Junyao Group Is Accelerating its Path Entering EV Market

Automotive Author: Fuller Wang, ETAuto.com Aug 24, 2022 04:32 PM (GMT+8)

Juneyao on July 20 registered a company with CNY 1 billion (USD 146.23 million) of capital for businesses including EV sales, auto parts research and development and EV charging infrastructure operations.
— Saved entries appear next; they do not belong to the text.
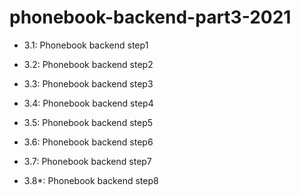 # phonebook-backend-part3-2021

- 3.1: Phonebook backend step1
- 3.2: Phonebook backend step2
- 3.3: Phonebook backend step3
- 3.4: Phonebook backend step4
- 3.5: Phonebook backend step5
- 3.6: Phonebook backend step6

- 3.7: Phonebook backend step7
- 3.8\*: Phonebook backend step8
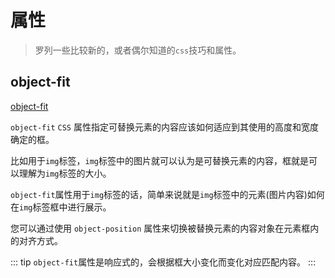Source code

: # 属性

> 罗列一些比较新的，或者偶尔知道的`css`技巧和属性。

## object-fit

[object-fit](https://developer.mozilla.org/zh-CN/docs/Web/CSS/object-fit)

`object-fit` `CSS` 属性指定可替换元素的内容应该如何适应到其使用的高度和宽度确定的框。

比如用于`img`标签，`img`标签中的图片就可以认为是可替换元素的内容，框就是可以理解为`img`标签的大小。

`object-fit`属性用于`img`标签的话，简单来说就是`img`标签中的元素(图片内容)如何在`img`标签框中进行展示。

您可以通过使用 `object-position` 属性来切换被替换元素的内容对象在元素框内的对齐方式。

::: tip
`object-fit`属性是响应式的，会根据框大小变化而变化对应匹配内容。
:::
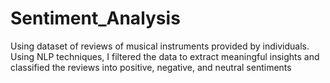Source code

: # Sentiment_Analysis

Using dataset of reviews of musical instruments provided by individuals.
Using NLP techniques, I filtered the data to extract meaningful insights and
classified the reviews into positive, negative, and neutral sentiments

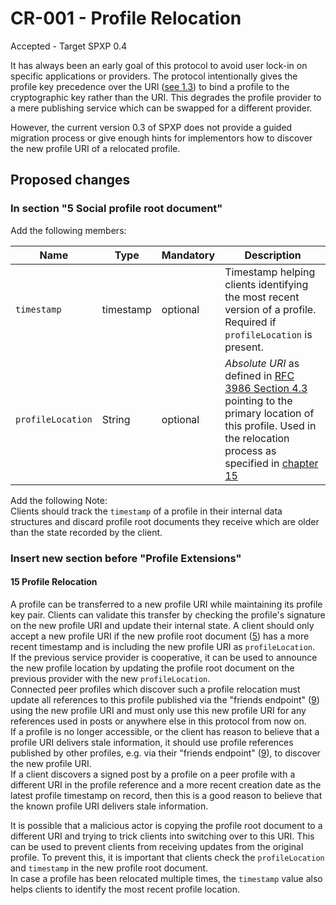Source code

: # CR-001 - Profile Relocation
Accepted - Target SPXP 0.4

It has always been an early goal of this protocol to avoid user lock-in on specific applications or providers. The
protocol intentionally gives the profile key precedence over the URI
([see 1.3](https://github.com/spxp/spxp-specs/blob/v0.3/SPXP-Spec.md#13-unique-profile-identification)) to bind a
profile to the cryptographic key rather than the URI. This degrades the profile provider to a mere publishing service
which can be swapped for a different provider.

However, the current version 0.3 of SPXP does not provide a guided migration process or give enough hints for
implementors how to discover the new profile URI of a relocated profile.

## Proposed changes

### In section "5 Social profile root document"
Add the following members:

| Name | Type | Mandatory | Description |
|---|---|---|---|
| `timestamp` | timestamp | optional | Timestamp helping clients identifying the most recent version of a profile. Required if `profileLocation` is present. |
| `profileLocation` | String | optional | _Absolute URI_ as defined in [RFC 3986 Section 4.3](https://tools.ietf.org/html/rfc3986#section-4.3) pointing to the primary location of this profile. Used in the relocation process as specified in [chapter 15](#15-profile-relocation) |

Add the following Note:  
Clients should track the `timestamp` of a profile in their internal data structures and discard profile root documents
they receive which are older than the state recorded by the client.

### Insert new section before "Profile Extensions"

#### 15 Profile Relocation
A profile can be transferred to a new profile URI while maintaining its profile key pair. Clients can validate this
transfer by checking the profile's signature on the new profile URI and update their internal state. A client should
only accept a new profile URI if the new profile root document ([5](#5-social-profile-root-document)) has a more recent
timestamp and is including the new profile URI as `profileLocation`.  
If the previous service provider is cooperative, it can be used to announce the new profile location by updating the
profile root document on the previous provider with the new `profileLocation`.  
Connected peer profiles which discover such a profile relocation must update all references to this profile published
via the "friends endpoint" ([9](../SPXP-Spec.md#9-friends-endpoint)) using the new profile URI and must only use this
new profile URI for any references used in posts or anywhere else in this protocol from now on.  
If a profile is no longer accessible, or the client has reason to believe that a profile URI delivers stale information,
it should use profile references published by other profiles, e.g. via their "friends endpoint"
([9](../SPXP-Spec.md#9-friends-endpoint)), to discover the new profile URI.  
If a client discovers a signed post by a profile on a peer profile with a different URI in the profile reference and a
more recent creation date as the latest profile timestamp on record, then this is a good reason to believe that the
known profile URI delivers stale information.

It is possible that a malicious actor is copying the profile root document to a different URI and trying to trick
clients into switching over to this URI. This can be used to prevent clients from receiving updates from the original
profile. To prevent this, it is important that clients check the `profileLocation` and `timestamp` in the new profile
root document.  
In case a profile has been relocated multiple times, the `timestamp` value also helps clients to identify the most
recent profile location.  
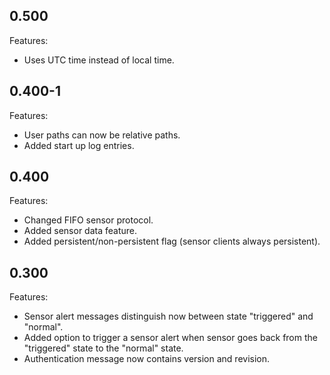 ## 0.500

Features:

* Uses UTC time instead of local time.


## 0.400-1

Features:

* User paths can now be relative paths.
* Added start up log entries.


## 0.400

Features:

* Changed FIFO sensor protocol.
* Added sensor data feature.
* Added persistent/non-persistent flag (sensor clients always persistent).


## 0.300

Features:

* Sensor alert messages distinguish now between state "triggered" and "normal".
* Added option to trigger a sensor alert when sensor goes back from the "triggered" state to the "normal" state.
* Authentication message now contains version and revision.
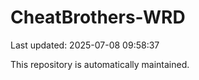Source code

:# CheatBrothers-WRD

Last updated: 2025-07-08 09:58:37

This repository is automatically maintained.
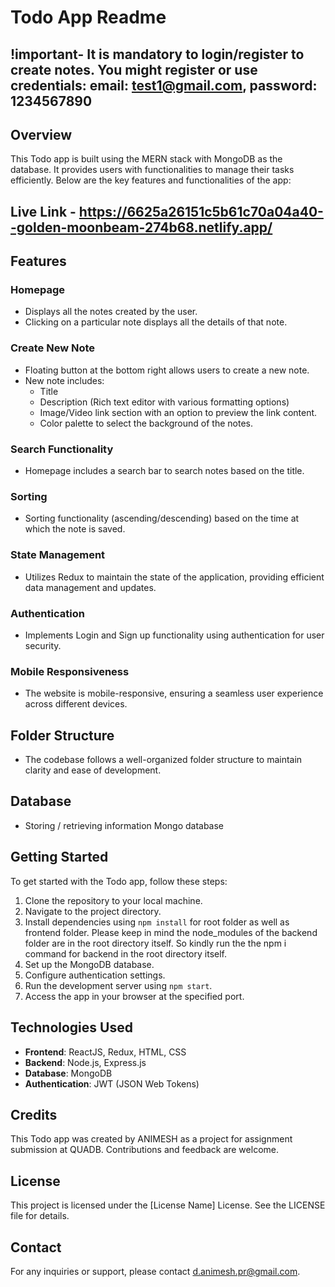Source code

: # Todo App Readme

## !important- It is mandatory to login/register to create notes. You might register or use credentials: email: test1@gmail.com, password: 1234567890

## Overview
This Todo app is built using the MERN stack with MongoDB as the database. It provides users with functionalities to manage their tasks efficiently. Below are the key features and functionalities of the app:

## Live Link - https://6625a26151c5b61c70a04a40--golden-moonbeam-274b68.netlify.app/
## Features

### Homepage
- Displays all the notes created by the user.
- Clicking on a particular note displays all the details of that note.

### Create New Note
- Floating button at the bottom right allows users to create a new note.
- New note includes:
  - Title
  - Description (Rich text editor with various formatting options)
  - Image/Video link section with an option to preview the link content.
  - Color palette to select the background of the notes.

### Search Functionality
- Homepage includes a search bar to search notes based on the title.

### Sorting
- Sorting functionality (ascending/descending) based on the time at which the note is saved.

### State Management
- Utilizes Redux to maintain the state of the application, providing efficient data management and updates.

### Authentication
- Implements Login and Sign up functionality using authentication for user security.

### Mobile Responsiveness
- The website is mobile-responsive, ensuring a seamless user experience across different devices.

## Folder Structure
- The codebase follows a well-organized folder structure to maintain clarity and ease of development.
  
## Database 
- Storing / retrieving information Mongo database


## Getting Started
To get started with the Todo app, follow these steps:

1. Clone the repository to your local machine.
2. Navigate to the project directory.
3. Install dependencies using `npm install` for root folder as well as frontend folder. Please keep in mind the node_modules of the backend folder are in the root directory itself. So kindly run the the npm i command for backend in the root directory itself.
4. Set up the MongoDB database.
5. Configure authentication settings.
6. Run the development server using `npm start`.
7. Access the app in your browser at the specified port.

## Technologies Used
- **Frontend**: ReactJS, Redux, HTML, CSS
- **Backend**: Node.js, Express.js
- **Database**: MongoDB
- **Authentication**: JWT (JSON Web Tokens)

## Credits
This Todo app was created by ANIMESH as a project for assignment submission at QUADB. Contributions and feedback are welcome.

## License
This project is licensed under the [License Name] License. See the LICENSE file for details.

## Contact
For any inquiries or support, please contact d.animesh.pr@gmail.com.
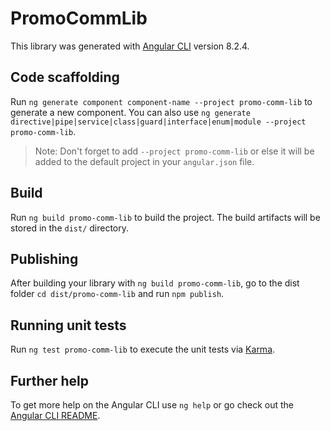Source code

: # PromoCommLib

This library was generated with [Angular CLI](https://github.com/angular/angular-cli) version 8.2.4.

## Code scaffolding

Run `ng generate component component-name --project promo-comm-lib` to generate a new component. You can also use `ng generate directive|pipe|service|class|guard|interface|enum|module --project promo-comm-lib`.
> Note: Don't forget to add `--project promo-comm-lib` or else it will be added to the default project in your `angular.json` file. 

## Build

Run `ng build promo-comm-lib` to build the project. The build artifacts will be stored in the `dist/` directory.

## Publishing

After building your library with `ng build promo-comm-lib`, go to the dist folder `cd dist/promo-comm-lib` and run `npm publish`.

## Running unit tests

Run `ng test promo-comm-lib` to execute the unit tests via [Karma](https://karma-runner.github.io).

## Further help

To get more help on the Angular CLI use `ng help` or go check out the [Angular CLI README](https://github.com/angular/angular-cli/blob/master/README.md).
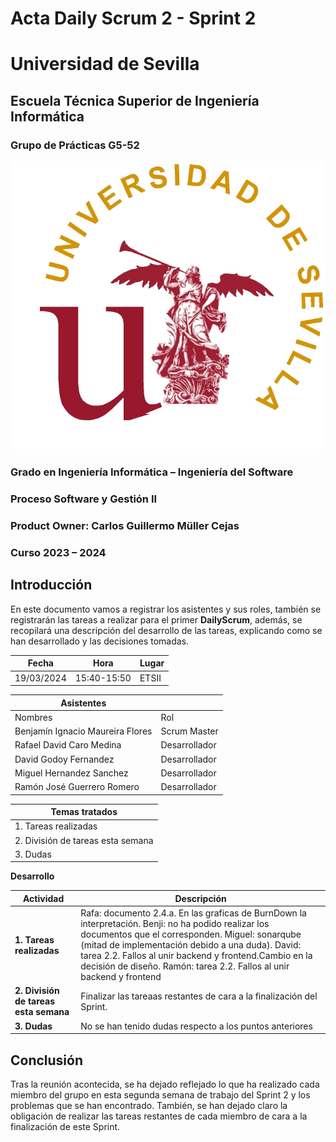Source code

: # Acta Daily Scrum 2 - Sprint 2

# Universidad de Sevilla   

## Escuela Técnica Superior de Ingeniería Informática

### **Grupo de Prácticas G5-52**
  
  ![Logo US](/docs/static/Logo_US.png)

### Grado en Ingeniería Informática – Ingeniería del Software 

### Proceso Software y Gestión II
### Product Owner: Carlos Guillermo Müller Cejas
### Curso 2023 – 2024

## Introducción

En este documento vamos a registrar los asistentes y sus roles, también se registrarán las tareas a realizar para el primer **DailyScrum**, además, se recopilará una descripción del desarrollo de las tareas, explicando como se han desarrollado y las decisiones tomadas.

| Fecha        | Hora         | Lugar        |
|--------------|--------------|--------------|
| 19/03/2024   | 15:40-15:50  | ETSII        |

| Asistentes    |           |
|-----------|-----------|
| Nombres | Rol |
| Benjamín Ignacio Maureira Flores | Scrum Master |
| Rafael David Caro Medina | Desarrollador |
| David Godoy Fernandez  | Desarrollador |
| Miguel Hernandez Sanchez | Desarrollador |
| Ramón José Guerrero Romero | Desarrollador |

| Temas tratados               |
|----------------------|
| 1. Tareas realizadas |
| 2. División de tareas esta semana |
| 3. Dudas |


**Desarrollo**

| Actividad                       | Descripción                                                                                                                                                                         |
|--------------------------------|-------------------------------------------------------------------------------------------------------------------------------------------------------------------------------------|
| **1. Tareas realizadas**          | Rafa: documento 2.4.a. En las graficas de BurnDown la interpretación. Benji: no ha podido realizar los documentos que el corresponden. Miguel: sonarqube (mitad de implementación debido a una duda). David: tarea 2.2. Fallos al unir backend y frontend.Cambio en la decisión de diseño. Ramón: tarea 2.2. Fallos al unir backend y frontend|
| **2. División de tareas esta semana** | Finalizar las tareaas restantes de cara a la finalización del Sprint. |
| **3. Dudas** | No se han tenido dudas respecto a los puntos anteriores|

## Conclusión
Tras la reunión acontecida, se ha dejado reflejado lo que ha realizado cada miembro del grupo en esta segunda semana de trabajo del Sprint 2 y los problemas que se han encontrado. También, se han dejado claro la obligación de realizar las tareas restantes de cada miembro de cara a la finalización de este Sprint.

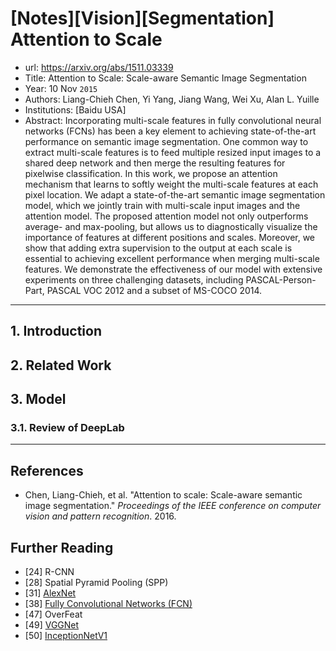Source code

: # [Notes][Vision][Segmentation] Attention to Scale

* url: https://arxiv.org/abs/1511.03339
* Title: Attention to Scale: Scale-aware Semantic Image Segmentation
* Year: 10 Nov `2015`
* Authors: Liang-Chieh Chen, Yi Yang, Jiang Wang, Wei Xu, Alan L. Yuille
* Institutions: [Baidu USA]
* Abstract: Incorporating multi-scale features in fully convolutional neural networks (FCNs) has been a key element to achieving state-of-the-art performance on semantic image segmentation. One common way to extract multi-scale features is to feed multiple resized input images to a shared deep network and then merge the resulting features for pixelwise classification. In this work, we propose an attention mechanism that learns to softly weight the multi-scale features at each pixel location. We adapt a state-of-the-art semantic image segmentation model, which we jointly train with multi-scale input images and the attention model. The proposed attention model not only outperforms average- and max-pooling, but allows us to diagnostically visualize the importance of features at different positions and scales. Moreover, we show that adding extra supervision to the output at each scale is essential to achieving excellent performance when merging multi-scale features. We demonstrate the effectiveness of our model with extensive experiments on three challenging datasets, including PASCAL-Person-Part, PASCAL VOC 2012 and a subset of MS-COCO 2014.

----------------------------------------------------------------------------------------------------

## 1. Introduction

## 2. Related Work

## 3. Model

### 3.1. Review of DeepLab



----------------------------------------------------------------------------------------------------

## References

* Chen, Liang-Chieh, et al. "Attention to scale: Scale-aware semantic image segmentation." *Proceedings of the IEEE conference on computer vision and pattern recognition*. 2016.

## Further Reading

* [24] R-CNN
* [28] Spatial Pyramid Pooling (SPP)
* [31] [AlexNet](https://zhuanlan.zhihu.com/p/565285454)
* [38] [Fully Convolutional Networks (FCN)](https://zhuanlan.zhihu.com/p/561031110)
* [47] OverFeat
* [49] [VGGNet](https://zhuanlan.zhihu.com/p/563314926)
* [50] [InceptionNetV1](https://zhuanlan.zhihu.com/p/564141144)
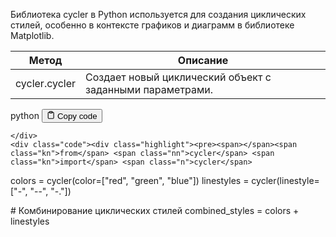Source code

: <p>Библиотека cycler в Python используется для создания циклических стилей,
особенно в контексте графиков и диаграмм в библиотеке Matplotlib.</p>
<table>
<thead>
<tr>
<th>Метод</th>
<th>Описание</th>
</tr>
</thead>
<tbody>
<tr>
<td>cycler.cycler</td>
<td>Создает новый циклический объект с заданными параметрами.</td>
</tr>
</tbody>
</table>
<div class="code-element">
    <div class="lang-line">
        <text>python</text>
        <button class="copy-button"
        onclick="copyCode(this)">
    <svg stroke="currentColor"
         fill="none"
         stroke-width="2"
         viewBox="0 0 24 24"
         stroke-linecap="round"
         stroke-linejoin="round"
         class="h-4 w-4"
         height="1em"
         width="1em"
         xmlns="http://www.w3.org/2000/svg">
        <path d="M16 4h2a2 2 0 0 1 2 2v14a2 2 0 0 1-2 2H6a2 2 0 0 1-2-2V6a2 2 0 0 1 2-2h2"></path>
        <rect x="8" y="2" width="8" height="4" rx="1" ry="1"></rect>
    </svg>
    <text>Copy code</text>
</button>

    </div>
    <div class="code"><div class="highlight"><pre><span></span><span class="kn">from</span> <span class="nn">cycler</span> <span class="kn">import</span> <span class="n">cycler</span>

<span class="n">colors</span> <span class="o">=</span> <span class="n">cycler</span><span class="p">(</span><span class="n">color</span><span class="o">=</span><span class="p">[</span><span class="s2">&quot;red&quot;</span><span class="p">,</span> <span class="s2">&quot;green&quot;</span><span class="p">,</span> <span class="s2">&quot;blue&quot;</span><span class="p">])</span>
<span class="n">linestyles</span> <span class="o">=</span> <span class="n">cycler</span><span class="p">(</span><span class="n">linestyle</span><span class="o">=</span><span class="p">[</span><span class="s2">&quot;-&quot;</span><span class="p">,</span> <span class="s2">&quot;--&quot;</span><span class="p">,</span> <span class="s2">&quot;-.&quot;</span><span class="p">])</span>

<span class="c1"># Комбинирование циклических стилей</span>
<span class="n">combined_styles</span> <span class="o">=</span> <span class="n">colors</span> <span class="o">+</span> <span class="n">linestyles</span>
</pre></div></div>
</div>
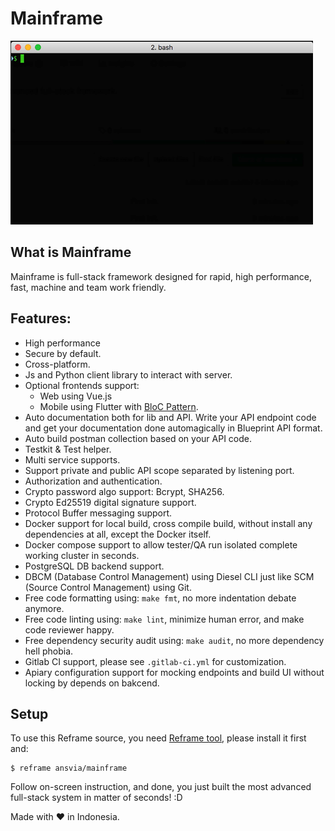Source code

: Mainframe
============================

![Mainframe Reframe Demo](img/mainframe-rf-demo.gif?raw=true)

What is Mainframe
--------------------

Mainframe is full-stack framework designed for rapid, high performance, fast, machine and team work friendly.

Features:
-------------

* High performance
* Secure by default.
* Cross-platform.
* Js and Python client library to interact with server.
* Optional frontends support:
  * Web using Vue.js
  * Mobile using Flutter with [BloC Pattern](https://felangel.github.io/bloc).
* Auto documentation both for lib and API. Write your API endpoint code and get your documentation done automagically in Blueprint API format.
* Auto build postman collection based on your API code.
* Testkit & Test helper.
* Multi service supports.
* Support private and public API scope separated by listening port.
* Authorization and authentication.
* Crypto password algo support: Bcrypt, SHA256.
* Crypto Ed25519 digital signature support.
* Protocol Buffer messaging support.
* Docker support for local build, cross compile build, without install any dependencies at all, except the Docker itself.
* Docker compose support to allow tester/QA run isolated complete working cluster in seconds.
* PostgreSQL DB backend support.
* DBCM (Database Control Management) using Diesel CLI just like SCM (Source Control Management) using Git.
* Free code formatting using: `make fmt`, no more indentation debate anymore.
* Free code linting using: `make lint`, minimize human error, and make code reviewer happy.
* Free dependency security audit using: `make audit`, no more dependency hell phobia.
* Gitlab CI support, please see `.gitlab-ci.yml` for customization.
* Apiary configuration support for mocking endpoints and build UI without locking by depends on bakcend.

Setup
---------

To use this Reframe source, you need [Reframe tool](https://github.com/Ansvia/reframe), please install it first and:

    $ reframe ansvia/mainframe

Follow on-screen instruction, and done, you just built the most advanced full-stack system in matter of seconds! :D

Made with ❤ in Indonesia.


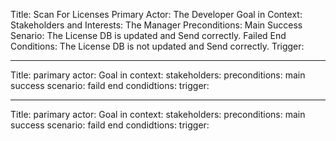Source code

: 
Title: Scan For Licenses
Primary Actor: The Developer
Goal in Context:
Stakeholders and Interests: The Manager
Preconditions: 
Main Success Senario: The License DB is updated and Send correctly.
Failed End Conditions: The License DB is not updated and Send correctly.
Trigger: 

______________________

Title:
parimary actor:
Goal in context:
stakeholders:
preconditions:
main success scenario:
faild end condidtions:
trigger:

______________________

Title:
parimary actor:
Goal in context:
stakeholders:
preconditions:
main success scenario:
faild end condidtions:
trigger:

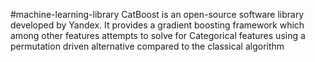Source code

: #machine-learning-library
CatBoost is an open-source software library developed by Yandex. It provides a gradient boosting framework which among other features attempts to solve for Categorical features using a permutation driven alternative compared to the classical algorithm
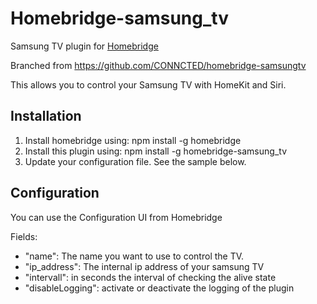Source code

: # Homebridge-samsung_tv

Samsung TV plugin for [Homebridge](https://github.com/nfarina/homebridge)

Branched from https://github.com/CONNCTED/homebridge-samsungtv

This allows you to control your Samsung TV with HomeKit and Siri.

## Installation
1. Install homebridge using: npm install -g homebridge
2. Install this plugin using: npm install -g homebridge-samsung_tv
3. Update your configuration file. See the sample below.

## Configuration
You can use the Configuration UI from Homebridge

Fields: 

* "name": The name you want to use to control the TV.
* "ip_address": The internal ip address of your samsung TV
* "intervall": in seconds the interval of checking the alive state
* "disableLogging": activate or deactivate the logging of the plugin
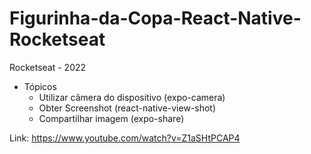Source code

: # Figurinha-da-Copa-React-Native-Rocketseat

Rocketseat - 2022

- Tópicos
  - Utilizar câmera do dispositivo (expo-camera)
  - Obter Screenshot (react-native-view-shot)
  - Compartilhar imagem (expo-share)
  
  
Link: https://www.youtube.com/watch?v=Z1aSHtPCAP4
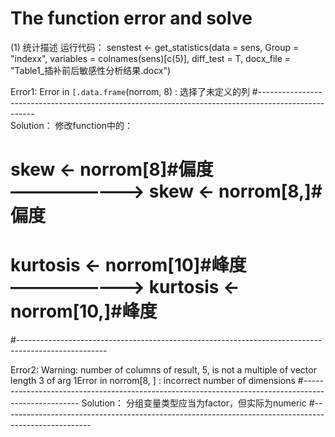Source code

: # The function error and solve


(1) 统计描述
运行代码：
senstest <- get_statistics(data = sens,
                        Group = "indexx",
                        variables = colnames(sens)[c(5)],
                        diff_test = T,
                        docx_file = "Table1_插补前后敏感性分析结果.docx")
                        
Error1:
Error in `[.data.frame`(norrom, 8) : 选择了未定义的列
#----------------------------------------------------------------------------------------------------                                     
Solution：
修改function中的：
# skew <- norrom[8]#偏度   ————————>  skew <- norrom[8,]#偏度 
# kurtosis <- norrom[10]#峰度  ————————>  kurtosis <- norrom[10,]#峰度
#---------------------------------------------------------------------------------------------------- 

Error2:
Warning: number of columns of result, 5, is not a multiple of vector length 3 of arg 1Error in norrom[8, ] : incorrect number of dimensions
#---------------------------------------------------------------------------------------------------- 
Solution：
分组变量类型应当为factor，但实际为numeric
#---------------------------------------------------------------------------------------------------- 
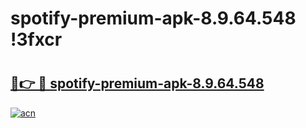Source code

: # spotify-premium-apk-8.9.64.548 !3fxcr

# <h2><a href="https://ctgzm9.esa.edu.pl?title=spotify-premium-apk-8.9.64.548&ref=3fxcr">🔗👉 🔴 spotify-premium-apk-8.9.64.548</a></h2>

[![acn](https://github.com/user-attachments/assets/0f9c940e-d8b0-45ae-aac7-cd30a18b3e1c)](https://ctgzm9.esa.edu.pl?title=spotify-premium-apk-8.9.64.548&ref=3fxcr)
2022 Research Report on the brand competition pattern of China's intelligent electric vehicles

According to a person who are familiar with the thing, Juneyao Group, the parent of Chinese carrier Juneyao Airlines , plans to start making electric vehicles (EV), as it seeks to diversify from businesses that have been hit hard by COVID. The plans are still at a preliminary stage, they added, but it would allow Juneyao to tap into a booming market that has been supported by policies.

EVs (including pure-electric and plug-in hybrid models), accounted for 22% of sales of vehicles in the first seven months of 2022, according to Chinese industry data, ranking the first around the world. Most popular brands such as NIO, Xpeng and Li Auto compete fiercely against foreign giants such as Tesla in the world's largest EV market, but Juneyao would join a growing list of high-profile Chinese companies with little or no automotive experience that are rushing into the sector. Besides Junyao, property group Evergrande, smartphone maker Xiaomi and search engine giant Baidu have started making EVs in line with a government plan to lead the world's auto industry in electrification and automation. 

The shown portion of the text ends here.